Francis’ reflection was published on Aug. 24 for the 50th anniversary of Saint Pope Paul VI’s motu proprio Ministeria quaedam, which updated norms for lectors and acolytes following the Second Vatican Council.
An instituted ministry is a type of formal, vocational service within the Catholic Church. It can be either lay, such as lector, acolyte, or catechist (added by Pope Francis in 2021), or ordained, such as deacon or priest.
In his Aug. 24 message, Pope Francis said, “every ministry is a call from God for the good of the community.”
The common good and the building up of community are the two foundations enabling “the Christian community to organize the variety of ministries that the Spirit prompts in relation to the concrete situation it experiences,” he said.
The organization of ministries, he continued, should not be merely functional but should be carried out in “community discernment” and in listening to the Holy Spirit.
He said: “Any ministerial structure that emerges from this discernment is dynamic, lively, and flexible like the action of the Spirit: it must be rooted in it ever more deeply lest dynamism become confusion, liveliness be reduced to extemporaneous improvisation, and flexibility be transformed into arbitrary and ideological adaptations.”

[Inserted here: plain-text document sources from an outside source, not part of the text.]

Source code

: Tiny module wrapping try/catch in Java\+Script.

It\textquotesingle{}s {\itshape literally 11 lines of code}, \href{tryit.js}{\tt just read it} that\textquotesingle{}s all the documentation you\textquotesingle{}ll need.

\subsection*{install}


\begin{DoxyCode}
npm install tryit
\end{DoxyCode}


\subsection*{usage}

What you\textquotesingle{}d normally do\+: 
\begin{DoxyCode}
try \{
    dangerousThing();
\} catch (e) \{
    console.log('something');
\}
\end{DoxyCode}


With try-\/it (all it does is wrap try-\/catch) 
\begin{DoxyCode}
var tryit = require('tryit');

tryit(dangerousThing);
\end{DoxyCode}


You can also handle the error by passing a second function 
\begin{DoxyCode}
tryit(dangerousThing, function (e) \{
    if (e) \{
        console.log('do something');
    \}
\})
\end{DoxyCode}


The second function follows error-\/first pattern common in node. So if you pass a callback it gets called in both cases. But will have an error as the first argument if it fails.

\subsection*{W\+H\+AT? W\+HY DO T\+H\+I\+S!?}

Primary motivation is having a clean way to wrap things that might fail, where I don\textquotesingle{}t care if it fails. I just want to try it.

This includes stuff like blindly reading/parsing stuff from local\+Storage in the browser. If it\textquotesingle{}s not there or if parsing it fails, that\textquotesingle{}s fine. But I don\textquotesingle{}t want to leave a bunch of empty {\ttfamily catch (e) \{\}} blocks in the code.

Saint Paul VI’s Ministeria quaedam “opened the door to the renewal of the experience of the ministry of the faithful,” Pope Francis said.
He recalled his contributions to Church law on the subject: The January 2021 motu proprio Spiritus Domini, which admitted women to the instituted ministries of lector and acolyte, and the May 2021 motu proprio Antiquum ministerium, which instituted the ministry of catechist.
“These two interventions should not be interpreted as an overcoming of previous doctrine,” he said, “but as a further development made possible because it is based on the same principles — consistent with the reflection of the Second Vatican Council — that inspired Ministeria quaedam.”
The pope said he wants to continue to deepen the Catholic Church’s reflection on the instituted ministries by initiating a dialogue with bishops’ conferences on the topic.
“In order to be able to listen to the voice of the Spirit and not halt the process — being careful not to want to force it by imposing choices that are the fruit of ideological visions — I believe that it is useful to share, all the more in the climate of the synodal journey, about the experiences of these years,” Francis said.
“They can offer valuable indications for arriving at a harmonious vision of the issue of the baptismal ministries,” he added, “and thus for continuing on our journey.”